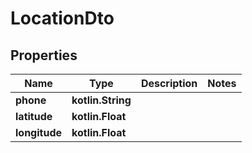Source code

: 
# LocationDto

## Properties
| Name | Type | Description | Notes |
| ------------ | ------------- | ------------- | ------------- |
| **phone** | **kotlin.String** |  |  |
| **latitude** | **kotlin.Float** |  |  |
| **longitude** | **kotlin.Float** |  |  |



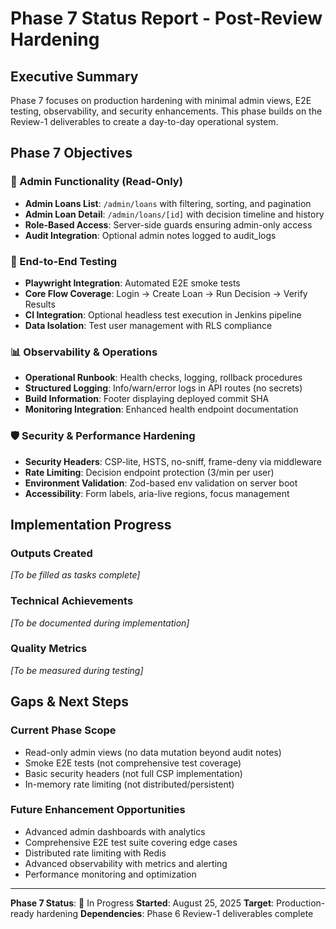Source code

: # Phase 7 Status Report - Post-Review Hardening

## Executive Summary
Phase 7 focuses on production hardening with minimal admin views, E2E testing, observability, and security enhancements. This phase builds on the Review-1 deliverables to create a day-to-day operational system.

## Phase 7 Objectives

### 🔐 Admin Functionality (Read-Only)
- **Admin Loans List**: `/admin/loans` with filtering, sorting, and pagination
- **Admin Loan Detail**: `/admin/loans/[id]` with decision timeline and history
- **Role-Based Access**: Server-side guards ensuring admin-only access
- **Audit Integration**: Optional admin notes logged to audit_logs

### 🧪 End-to-End Testing
- **Playwright Integration**: Automated E2E smoke tests
- **Core Flow Coverage**: Login → Create Loan → Run Decision → Verify Results
- **CI Integration**: Optional headless test execution in Jenkins pipeline
- **Data Isolation**: Test user management with RLS compliance

### 📊 Observability & Operations
- **Operational Runbook**: Health checks, logging, rollback procedures
- **Structured Logging**: Info/warn/error logs in API routes (no secrets)
- **Build Information**: Footer displaying deployed commit SHA
- **Monitoring Integration**: Enhanced health endpoint documentation

### 🛡️ Security & Performance Hardening
- **Security Headers**: CSP-lite, HSTS, no-sniff, frame-deny via middleware
- **Rate Limiting**: Decision endpoint protection (3/min per user)
- **Environment Validation**: Zod-based env validation on server boot
- **Accessibility**: Form labels, aria-live regions, focus management

## Implementation Progress

### Outputs Created
*[To be filled as tasks complete]*

### Technical Achievements
*[To be documented during implementation]*

### Quality Metrics
*[To be measured during testing]*

## Gaps & Next Steps

### Current Phase Scope
- Read-only admin views (no data mutation beyond audit notes)
- Smoke E2E tests (not comprehensive test coverage)
- Basic security headers (not full CSP implementation)
- In-memory rate limiting (not distributed/persistent)

### Future Enhancement Opportunities
- Advanced admin dashboards with analytics
- Comprehensive E2E test suite covering edge cases
- Distributed rate limiting with Redis
- Advanced observability with metrics and alerting
- Performance monitoring and optimization

---

**Phase 7 Status**: 🔄 In Progress
**Started**: August 25, 2025
**Target**: Production-ready hardening
**Dependencies**: Phase 6 Review-1 deliverables complete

———

TASK DETAILS: Repeat the data verbatim through the "timeline and history" line, no pictures.

SOLUTION FOR THIS PROBLEM:
Source code

: 
# LocationDto

## Properties
| Name | Type | Description | Notes |
| ------------ | ------------- | ------------- | ------------- |
| **phone** | **kotlin.String** |  |  |
| **latitude** | **kotlin.Float** |  |  |
| **longitude** | **kotlin.Float** |  |  |



Source code

: # Phase 7 Status Report - Post-Review Hardening

## Executive Summary
Phase 7 focuses on production hardening with minimal admin views, E2E testing, observability, and security enhancements. This phase builds on the Review-1 deliverables to create a day-to-day operational system.

## Phase 7 Objectives

### 🔐 Admin Functionality (Read-Only)
- **Admin Loans List**: `/admin/loans` with filtering, sorting, and pagination
- **Admin Loan Detail**: `/admin/loans/[id]` with decision timeline and history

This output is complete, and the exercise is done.